L’archetipo della nuova Gerusalemme: da Pasolini a Gibson il fascino dei Sassi

​Giuseppe Lupo


L’immagine che più si avvicina alla città di Matera è quella del cantiere in costruzione: un’enorme area edilizia dove i mastri muratori hanno deciso di ammutinarsi abbandonando la cazzuola a terra, il frattazzo imbrattato e i ponteggi ancora montati. Chi terminerà il lavoro se essi sono fuggiti? E soprattutto da quale tempo è stato innalzato il cantiere? Brueghel il Vecchio non conosceva Matera, ma potrebbe averla intuita o sognata quando si accingeva a dipingere la Grande Torre di Babele, nel 1563. Stessa erosione, stessa incompiutezza: una tavola di pieni e vuoti, di porte e finestre nere come buchi, che sottraggono qualcosa alla vista e difficilmente saranno colmati. Basterebbe una poesia di Vittorio Bodini a descriverla: «Tu non conosci il Sud, le case di calce / da cui uscivamo al sole come numeri / dalla faccia d’un dado».

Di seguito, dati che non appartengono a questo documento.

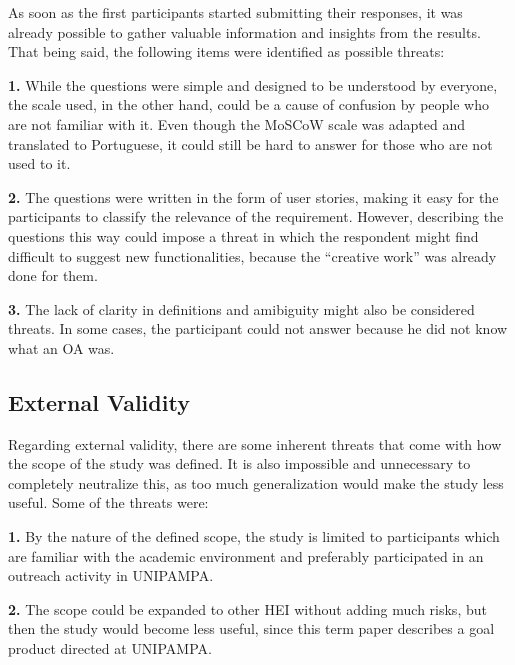 As soon as the first participants started submitting their responses, it was already possible to gather valuable information and insights from the results. That being said, the following items were identified as possible threats:
\begin{description}
  \item \textbf{1.} While the questions were simple and designed to be understood by everyone, the scale used, in the other hand, could be a cause of confusion by people who are not familiar with it. Even though the MoSCoW scale was adapted and translated to Portuguese, it could still be hard to answer for those who are not used to it.
  \item \textbf{2.} The questions were written in the form of user stories, making it easy for the participants to classify the relevance of the requirement. However, describing the questions this way could impose a threat in which the respondent might find difficult to suggest new functionalities, because the ``creative work'' was already done for them.
  \item \textbf{3.} The lack of clarity in definitions and amibiguity might also be considered threats. In some cases, the participant could not answer because he did not know what an \ac{OA} was.
\end{description}

\subsection{External Validity}\label{sec:survey-external-validity}

Regarding external validity, there are some inherent threats that come with how the scope of the study was defined. It is also impossible and unnecessary to completely neutralize this, as too much generalization would make the study less useful. Some of the threats were:
\begin{description}
  \item \textbf{1.} By the nature of the defined scope, the study is limited to participants which are familiar with the academic environment and preferably participated in an outreach activity in \ac{UNIPAMPA}.
  \item \textbf{2.} The scope could be expanded to other \ac{HEI} without adding much risks, but then the study would become less useful, since this term paper describes a goal product directed at \ac{UNIPAMPA}.
\end{description}

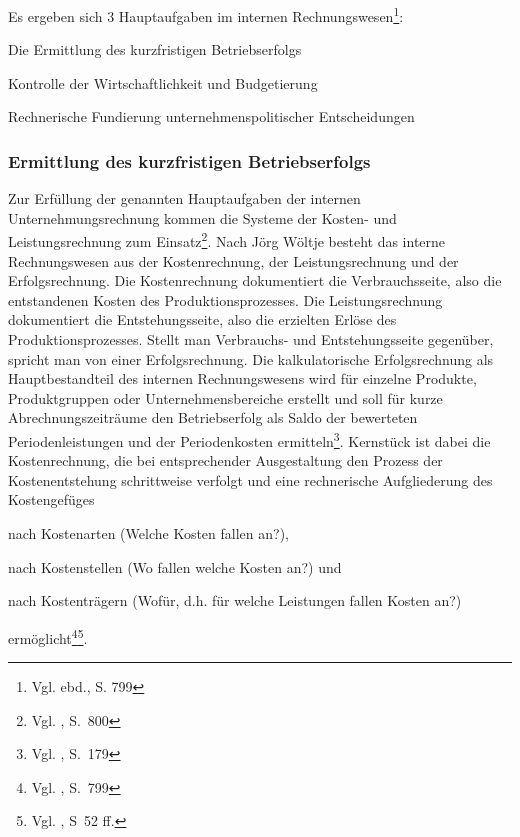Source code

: \noindent Es ergeben sich 3 Hauptaufgaben im internen Rechnungswesen\footnote{Vgl. ebd., S. 799}:
\begin{compactitem}
\item[1] Die Ermittlung des kurzfristigen Betriebserfolgs
\item[2] Kontrolle der Wirtschaftlichkeit und Budgetierung
\item[3] Rechnerische Fundierung unternehmenspolitischer Entscheidungen
\end{compactitem}

\subsubsection{Ermittlung des kurzfristigen Betriebserfolgs}
Zur Erfüllung der genannten Hauptaufgaben der internen Unternehmungsrechnung kommen die Systeme der Kosten- und Leistungsrechnung zum Einsatz\footnote{Vgl. \cite{Schierenbeck2008}, S.~800}. Nach Jörg Wöltje besteht das interne Rechnungswesen aus der Kostenrechnung, der Leistungsrechnung und der Erfolgsrechnung. Die Kostenrechnung dokumentiert die Verbrauchsseite, also die entstandenen Kosten des Produktionsprozesses. Die Leistungsrechnung dokumentiert die Entstehungsseite, also die erzielten Erlöse des Produktionsprozesses. Stellt man Verbrauchs- und Entstehungsseite gegenüber, spricht man von einer Erfolgsrechnung. Die kalkulatorische Erfolgsrechnung als Hauptbestandteil des internen Rechnungswesens wird für einzelne Produkte, Produktgruppen oder Unternehmensbereiche erstellt und soll für kurze Abrechnungszeiträume den Betriebserfolg als Saldo der bewerteten Periodenleistungen und der Periodenkosten ermitteln\footnote{Vgl. \cite{Woltje2008}, S.~179}.
Kernstück ist dabei die Kostenrechnung, die bei entsprechender Ausgestaltung den Prozess der Kostenentstehung schrittweise verfolgt und eine rechnerische Aufgliederung des Kostengefüges 
\begin{compactitem}
\item nach Kostenarten (Welche Kosten fallen an?), 
\item nach Kostenstellen (Wo fallen welche Kosten an?) und 
\item nach Kostenträgern (Wofür, d.h. für welche Leistungen fallen Kosten an?)
\end{compactitem} ermöglicht\footnote{Vgl. \cite{Schierenbeck2008}, S.~799}\footnote{Vgl. \cite{Ossadnik2008}, S~52 ff.}.


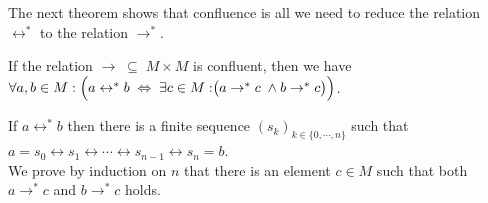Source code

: The next theorem shows that confluence is all we need to reduce the relation $\leftrightarrow^*$
to the relation $\rightarrow^*$. 

\begin{Theorem}
  If the relation $\rightarrow \;\subseteq\; M \times M$ is confluent, then we have
  \\[0.2cm]
  \hspace*{1.3cm}
  $\forall a, b \in M:\Bigl( a \leftrightarrow^* b \;\Leftrightarrow\;
     \exists c \in M: \bigr(a \rightarrow^* c \;\wedge b \rightarrow^* c\bigr)\Bigr)$.
\end{Theorem}

\proof
If $a \leftrightarrow^* b$ then there is a finite sequence $(s_k)_{k\in \{0,\cdots,n\}}$ such that
\\[0.2cm]
\hspace*{1.3cm}
$a = s_0 \leftrightarrow s_1 \leftrightarrow \cdots \leftrightarrow s_{n-1} \leftrightarrow s_n = b$.
\\[0.2cm]
We prove by induction on $n$ that there is an element $c \in M$ such that both $a \rightarrow^* c$ and
$b \rightarrow^* c$ holds.
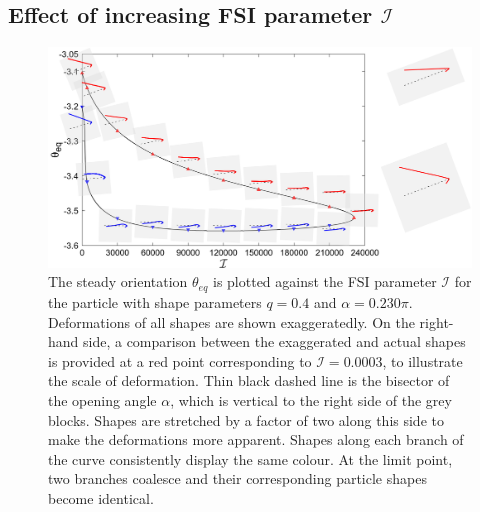 \documentclass[a4paper,12pt]{report}
\begin{document}
\subsection{Effect of increasing FSI parameter $\mathcal{I}$}
\begin{figure}[!h]
	\begin{center}
		\includegraphics[width=1\textwidth]{plot/RESLT_q_0.40_alpha_0.230pi_plot_step_refine2_new_recale_FSI/combine_elastic_beam_I_theta_q_0.40_alpha_0.230pi_initial_-4.80_refine2_15_new.png}
		\caption{The steady orientation $\theta_{eq}$ is plotted against the FSI parameter $\mathcal{I}$ for the particle with shape parameters $q = 0.4$ and $\alpha = 0.230\pi$. Deformations of all shapes are shown exaggeratedly. On the right-hand side, a comparison between the exaggerated and actual shapes is provided at a red point corresponding to $\mathcal{I}=0.0003$, to illustrate the scale of deformation. Thin black dashed line is the bisector of the opening angle $\alpha$, which is vertical to the right side of the grey blocks. Shapes are stretched by a factor of two along this side to make the deformations more apparent. Shapes along each branch of the curve consistently display the same colour. At the limit point, two branches coalesce and their corresponding particle shapes become identical.}
		\label{fig:7}
	\end{center}
\end{figure}
\end{document}
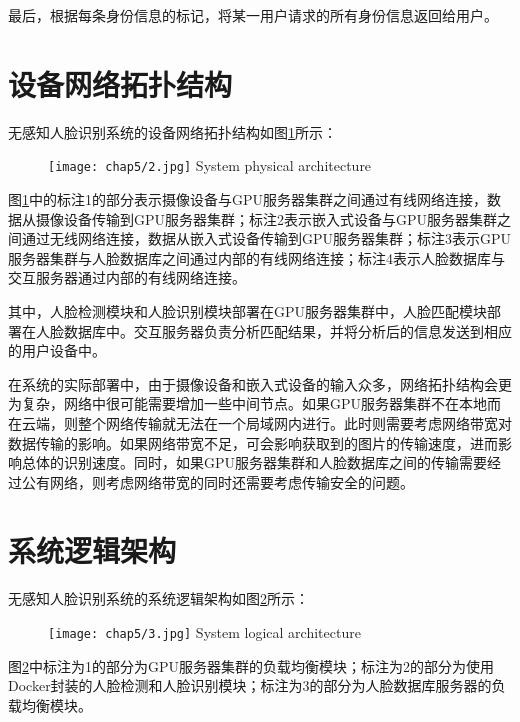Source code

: 最后，根据每条身份信息的标记，将某一用户请求的所有身份信息返回给用户。

\section{设备网络拓扑结构}

无感知人脸识别系统的设备网络拓扑结构如图\ref{fig:chap5:phy}所示：

\begin{figure}[!htp]
	\centering
	\texttt{[image: chap5/2.jpg]}
	{System physical architecture}
	\label{fig:chap5:phy}
\end{figure}

图\ref{fig:chap5:phy}中的标注1的部分表示摄像设备与GPU服务器集群之间通过有线网络连接，数据从摄像设备传输到GPU服务器集群；标注2表示嵌入式设备与GPU服务器集群之间通过无线网络连接，数据从嵌入式设备传输到GPU服务器集群；标注3表示GPU服务器集群与人脸数据库之间通过内部的有线网络连接；标注4表示人脸数据库与交互服务器通过内部的有线网络连接。

其中，人脸检测模块和人脸识别模块部署在GPU服务器集群中，人脸匹配模块部署在人脸数据库中。交互服务器负责分析匹配结果，并将分析后的信息发送到相应的用户设备中。

在系统的实际部署中，由于摄像设备和嵌入式设备的输入众多，网络拓扑结构会更为复杂，网络中很可能需要增加一些中间节点。如果GPU服务器集群不在本地而在云端，则整个网络传输就无法在一个局域网内进行。此时则需要考虑网络带宽对数据传输的影响。如果网络带宽不足，可会影响获取到的图片的传输速度，进而影响总体的识别速度。同时，如果GPU服务器集群和人脸数据库之间的传输需要经过公有网络，则考虑网络带宽的同时还需要考虑传输安全的问题。


\section{系统逻辑架构}

无感知人脸识别系统的系统逻辑架构如图\ref{fig:chap5:logic}所示：

\begin{figure}[!htp]
	\centering
	\texttt{[image: chap5/3.jpg]}
	{System logical architecture}
	\label{fig:chap5:logic}
\end{figure}

图\ref{fig:chap5:logic}中标注为1的部分为GPU服务器集群的负载均衡模块；标注为2的部分为使用Docker封装的人脸检测和人脸识别模块；标注为3的部分为人脸数据库服务器的负载均衡模块。

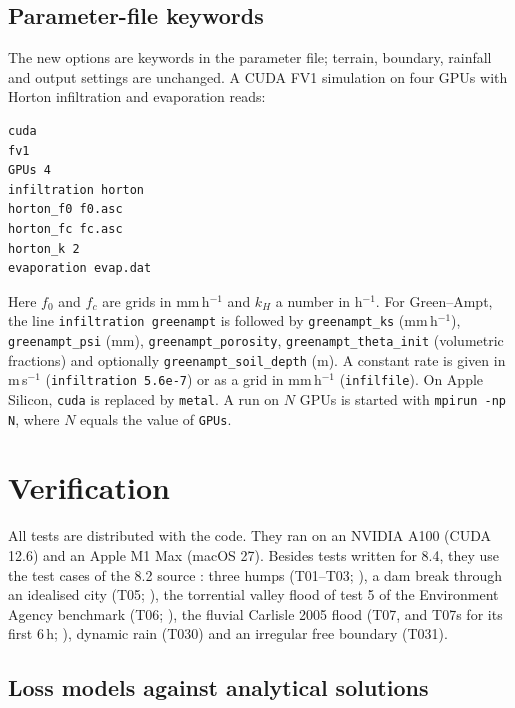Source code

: \documentclass[gmd, manuscript]{copernicus}
\begin{document}
\subsection{Parameter-file keywords}\label{sec:usage}

The new options are keywords in the parameter file; terrain, boundary,
rainfall and output settings are unchanged. A CUDA FV1 simulation on four
GPUs with Horton infiltration and evaporation reads:
\begin{verbatim}
cuda
fv1
GPUs 4
infiltration horton
horton_f0 f0.asc
horton_fc fc.asc
horton_k 2
evaporation evap.dat
\end{verbatim}
Here $f_0$ and $f_c$ are grids in mm\,h$^{-1}$ and $k_H$ a number in
h$^{-1}$. For Green--Ampt, the line \texttt{infiltration greenampt} is
followed by \texttt{greenampt\_ks} (mm\,h$^{-1}$), \texttt{greenampt\_psi}
(mm), \texttt{greenampt\_porosity}, \texttt{greenampt\_theta\_init}
(volumetric fractions) and optionally \texttt{greenampt\_soil\_depth} (m).
A constant rate is given in m\,s$^{-1}$ (\texttt{infiltration 5.6e-7}) or as a
grid in mm\,h$^{-1}$ (\texttt{infilfile}). On Apple Silicon, \texttt{cuda} is
replaced by \texttt{metal}. A run on $N$ GPUs is started with
\texttt{mpirun -np N}, where $N$ equals the value of \texttt{GPUs}.

\section{Verification}\label{sec:verification}

All tests are distributed with the code. They ran on an NVIDIA A100 (CUDA
12.6) and an Apple M1 Max (macOS 27). Besides tests written for 8.4, they use
the test cases of the 8.2 source \citep{LISFLOODFP82zenodo}: three humps
(T01--T03; \citealp{Liang2009,Shirvani2021}), a dam break through an
idealised city (T05; \citealp{SoaresFrazao2008}), the torrential valley flood
of test 5 of the Environment Agency benchmark (T06;
\citealp{NeelzPender2013,Ayog2021}), the fluvial Carlisle 2005 flood (T07, and
T07s for its first 6\,h; \citealp{Horritt2010,Neal2013}),
dynamic rain (T030) and an irregular free boundary (T031).

\subsection{Loss models against analytical solutions}\label{sec:losstests}
\end{document}

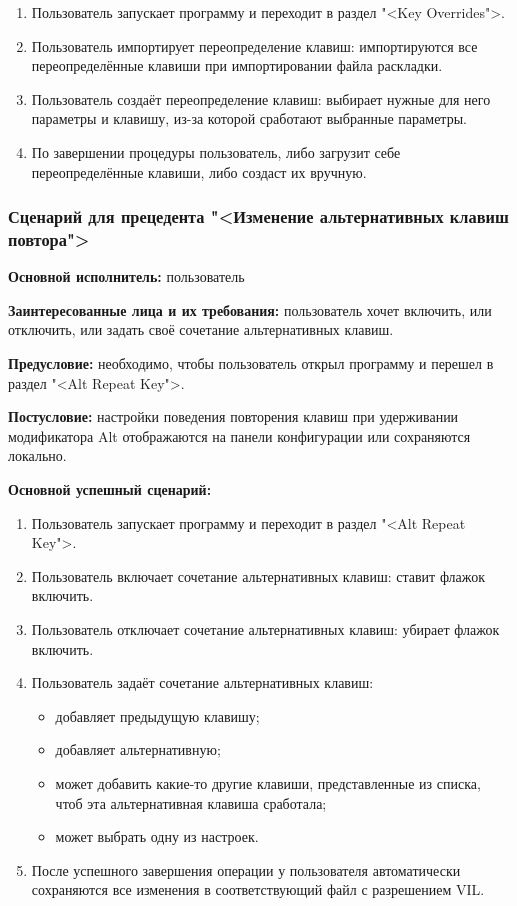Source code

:\begin{enumerate}
\item Пользователь запускает программу и переходит в раздел "<Key Overrides">.
\item[2.1. ] Пользователь импортирует переопределение клавиш: импортируются все переопределённые клавиши при импортировании файла раскладки.
\item[2.2. ] Пользователь создаёт переопределение клавиш: выбирает нужные для него параметры и клавишу, из-за которой сработают выбранные параметры.
\item[3.] По завершении процедуры пользователь, либо загрузит себе переопределённые клавиши, либо создаст их вручную.
\end{enumerate}

\subsubsection{Сценарий для прецедента "<Изменение альтернативных клавиш повтора">}

\textbf{Основной исполнитель:} пользователь

\textbf{Заинтересованные лица и их требования:} пользователь хочет включить, или отключить, или задать своё сочетание альтернативных клавиш. 

\textbf{Предусловие:} необходимо, чтобы пользователь открыл программу и перешел в раздел "<Alt Repeat Key">.

\textbf{Постусловие:} настройки поведения повторения клавиш при удерживании модификатора Alt отображаются на панели конфигурации или сохраняются локально.

\textbf{Основной успешный сценарий:}

\begin{enumerate}
\item Пользователь запускает программу и переходит в раздел "<Alt Repeat Key">.
\item[2.1. ] Пользователь включает сочетание альтернативных клавиш: ставит флажок включить.
\item[2.2. ] Пользователь отключает сочетание альтернативных клавиш: убирает флажок включить.
\item[2.3. ] Пользователь задаёт сочетание альтернативных клавиш:

\begin{itemize}
	\item добавляет предыдущую клавишу;
	\item добавляет альтернативную;
	\item может добавить какие-то другие клавиши, представленные из списка, чтоб эта альтернативная клавиша сработала;
	\item может выбрать одну из настроек.
\end{itemize}

\item[3. ] После успешного завершения операции у пользователя автоматически сохраняются все изменения в соответствующий файл с разрешением VIL.
\end{enumerate}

Bodini non era nato a Matera, però conosceva il barocco leccese, che presenta qualche tratto similare con la zona di abitazioni cresciuta sul ciglio dei Sassi, dove sporgono i palazzotti borghesi di tufo giallo prima che inizi la discesa. L’horror vacui avvolge nel suo sguardo d’insieme e non esiste strumento di difesa per riempire la fame di materia che è già fin troppo sovrabbondante. Soprattutto non è il trascorrere del tempo che erode dal di dentro la materia ma, al contrario, sono i vuoti che sembrano aver attratto materia intorno a sé, come succede per i buchi neri nell’universo che divorano i pianeti e li annullano fino a renderli invisibili.
I Sassi, più che tutti gli altri quartieri, vivono in questo eterno contrasto tra materia e antimateria, si aggrappano alle risorse della razionalità e dell’ordine nella speranza di sfuggire alla conformazione urbanistica che ne ha fatto un cono rovesciato: non il quadrato del castrum militare e nemmeno la perfezione del cerchio a cui rimanda la Città del Sole, ma un’indecifrabile spirale tracciata con una penna dall’inchiostro singhiozzante, una deforme chiocciola di vie e di pietre per puro caso avvitata intorno a un invisibile chiodo che sta al vertice delle zone alte. Come in ogni labirinto, non conta quando e da dove entrare, ma come uscire. Gli accessi sono tutti buoni per perdersi e di agevole utilità: a volte si tratta di rampe sconnesse che poggiano allo spigolo di un vicolo per trovare l’occasione giusta per tentare l’abbrivio, a volte sono gomiti di pietre strozzate e ammonticchiate che si attaccano alla curvatura di un arco e lo abbandonano in prossimità della prima curva, altre volte semplicemente terrazze pavimentate da mattoni quadrati e con qualche ciuffo d’erba, loggiati afflitti dalla solitudine e dall’incuria che a un certo punto, non si sa come e perché, mutano la loro forma in tetti e poi, da tetti che erano, assumono la lunghezza di una strada percorribile non solo a piedi.